5. Multi-Objective Optimization for Demand Curve
In general, we can model a demand curve where we predict quantity \(q\) from price \(p\) and other covariates.
\(q = f(\theta) = f(p, x_0, x_1, \ldots, x_n)\)
If we have the model \(f(\theta)\), then we can find \((q^*, \theta^*)\) that maximizes either the total revenue or profit. Note the following.
\(r = qp\), and
\(t = q(p - c)\)
where
\(r\) is the total revenue,
\(q\) is quantity,
\(p\) is unit price,
\(t\) is the total profit, and
\(c\) is the unit cost.
It is not necessarily the case that maximizing revenue is also maximizing profit. In this notebook, we will generate fake data and illustrate how we can model the demand curve and then use this model to optimize for revenue, profit and both.
5.1. Data
The data is simulated as follows
\(Q \sim \mathcal{N}(50 - 1.5 P + 100 M_q, 1) + \epsilon\),
where
\(Q\) is the quantity,
\(P\) is the unit price,
\(M_q\) is the corresponding yearly quarter for the specified month, and
\(\epsilon \sim \mathcal{N}(10, 5)\) is the error.
[1]:
import numpy as np
import pandas as pd
import random
random.seed(37)
np.random.seed(37)
def f(p, month):
e = np.random.normal(10, 5, p.shape[0])
quarter = np.select([month < 4, month < 7, month < 11], [1, 2, 3], 4)
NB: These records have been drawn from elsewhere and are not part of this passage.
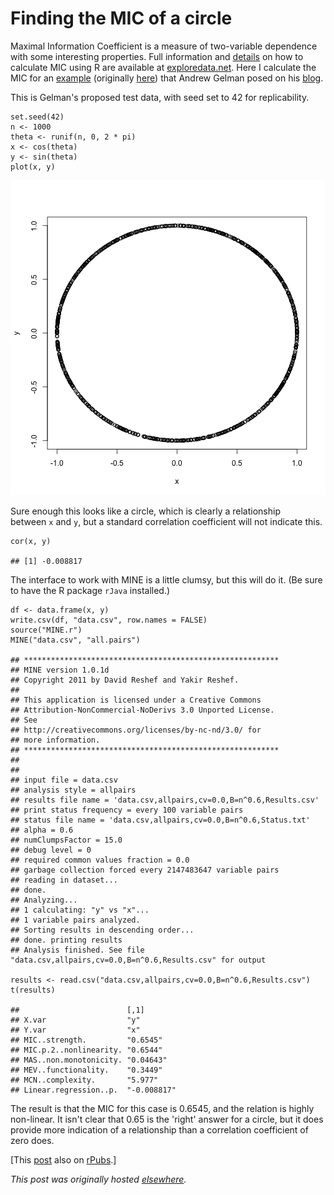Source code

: # Finding the MIC of a circle



Maximal Information Coefficient is a measure of two-variable dependence with some interesting properties. Full information and&#160;<a href="http://www.exploredata.net/Usage-instructions">details</a>&#160;on how to calculate MIC using R are available at&#160;<a href="http://www.exploredata.net/">exploredata.net</a>. Here I calculate the MIC for an&#160;<a href="http://andrewgelman.com/2013/02/what-principles-should-govern-attempts-to-summarize-bivariate-associations-in-large-multivariate-datasets/">example</a>&#160;(originally&#160;<a href="http://andrewgelman.com/2011/12/mr-pearson-meet-mr-mandelbrot-detecting-novel-associations-in-large-data-sets/">here</a>) that Andrew Gelman posed on his&#160;<a href="http://andrewgelman.com/">blog</a>.

This is Gelman's proposed test data, with seed set to 42 for replicability.

<pre><code>set.seed(42)
n &lt;- 1000
theta &lt;- runif(n, 0, 2 * pi)
x &lt;- cos(theta)
y &lt;- sin(theta)
plot(x, y)
</code></pre>
<a href="download.png"><img class="alignnone size-medium wp-image-134" alt="plot of circle" src="download.png"></a>

Sure enough this looks like a circle, which is clearly a relationship between&#160;<code>x</code>&#160;and&#160;<code>y</code>, but a standard correlation coefficient will not indicate this.
<pre><code>cor(x, y)
</code>
<code>## [1] -0.008817
</code></pre>
The interface to work with MINE is a little clumsy, but this will do it. (Be sure to have the R package&#160;<code>rJava</code>&#160;installed.)
<pre><code>df &lt;- data.frame(x, y)
write.csv(df, "data.csv", row.names = FALSE)
source("MINE.r")
MINE("data.csv", "all.pairs")
</code>
<code>## *********************************************************
## MINE version 1.0.1d
## Copyright 2011 by David Reshef and Yakir Reshef.
## 
## This application is licensed under a Creative Commons
## Attribution-NonCommercial-NoDerivs 3.0 Unported License.
## See
## http://creativecommons.org/licenses/by-nc-nd/3.0/ for
## more information.
## *********************************************************
## 
## 
## input file = data.csv
## analysis style = allpairs
## results file name = 'data.csv,allpairs,cv=0.0,B=n^0.6,Results.csv'
## print status frequency = every 100 variable pairs
## status file name = 'data.csv,allpairs,cv=0.0,B=n^0.6,Status.txt'
## alpha = 0.6
## numClumpsFactor = 15.0
## debug level = 0
## required common values fraction = 0.0
## garbage collection forced every 2147483647 variable pairs
## reading in dataset...
## done.
## Analyzing...
## 1 calculating: "y" vs "x"...
## 1 variable pairs analyzed.
## Sorting results in descending order...
## done. printing results
## Analysis finished. See file "data.csv,allpairs,cv=0.0,B=n^0.6,Results.csv" for output
</code>
<code>results &lt;- read.csv("data.csv,allpairs,cv=0.0,B=n^0.6,Results.csv")
t(results)
</code>
<code>##                        [,1]       
## X.var                  "y"        
## Y.var                  "x"        
## MIC..strength.         "0.6545"   
## MIC.p.2..nonlinearity. "0.6544"   
## MAS..non.monotonicity. "0.04643"  
## MEV..functionality.    "0.3449"   
## MCN..complexity.       "5.977"    
## Linear.regression..p.  "-0.008817"
</code></pre>
The result is that the MIC for this case is 0.6545, and the relation is highly non-linear. It isn't clear that 0.65 is the 'right' answer for a circle, but it does provide more indication of a relationship than a correlation coefficient of zero does.

[This <a href="http://rpubs.com/ajschumacher/MICofCircle">post</a> also on <a href="http://rpubs.com/">rPubs</a>.]



*This post was originally hosted [elsewhere](https://planspacedotorg.wordpress.com/2013/02/05/finding-the-mic-of-a-circle/).*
return np.random.normal(50 - 1.5 * p + 100 * quarter) + e
df = pd.DataFrame({
'p': np.random.randint(50, 100, 1_000),
'month': np.random.randint(1, 12, 1_000)
}) \
.assign(q=lambda d: f(d['p'], d['month']))
5.2. Visualize quantity over price trends
Below, we show the
spread of quantity by price and
also the sum of the quantity by price.
[2]:
import matplotlib.pyplot as plt
import seaborn as sns
fig, ax = plt.subplots(2, 1, figsize=(15, 6))
sns.boxplot(df, x='p', y='q', ax=ax[0])
df.groupby(['p'])['q'].sum().plot(kind='line', ylabel='q', ax=ax[1])
ax[0].set_title('Box plots of quantity at different prices')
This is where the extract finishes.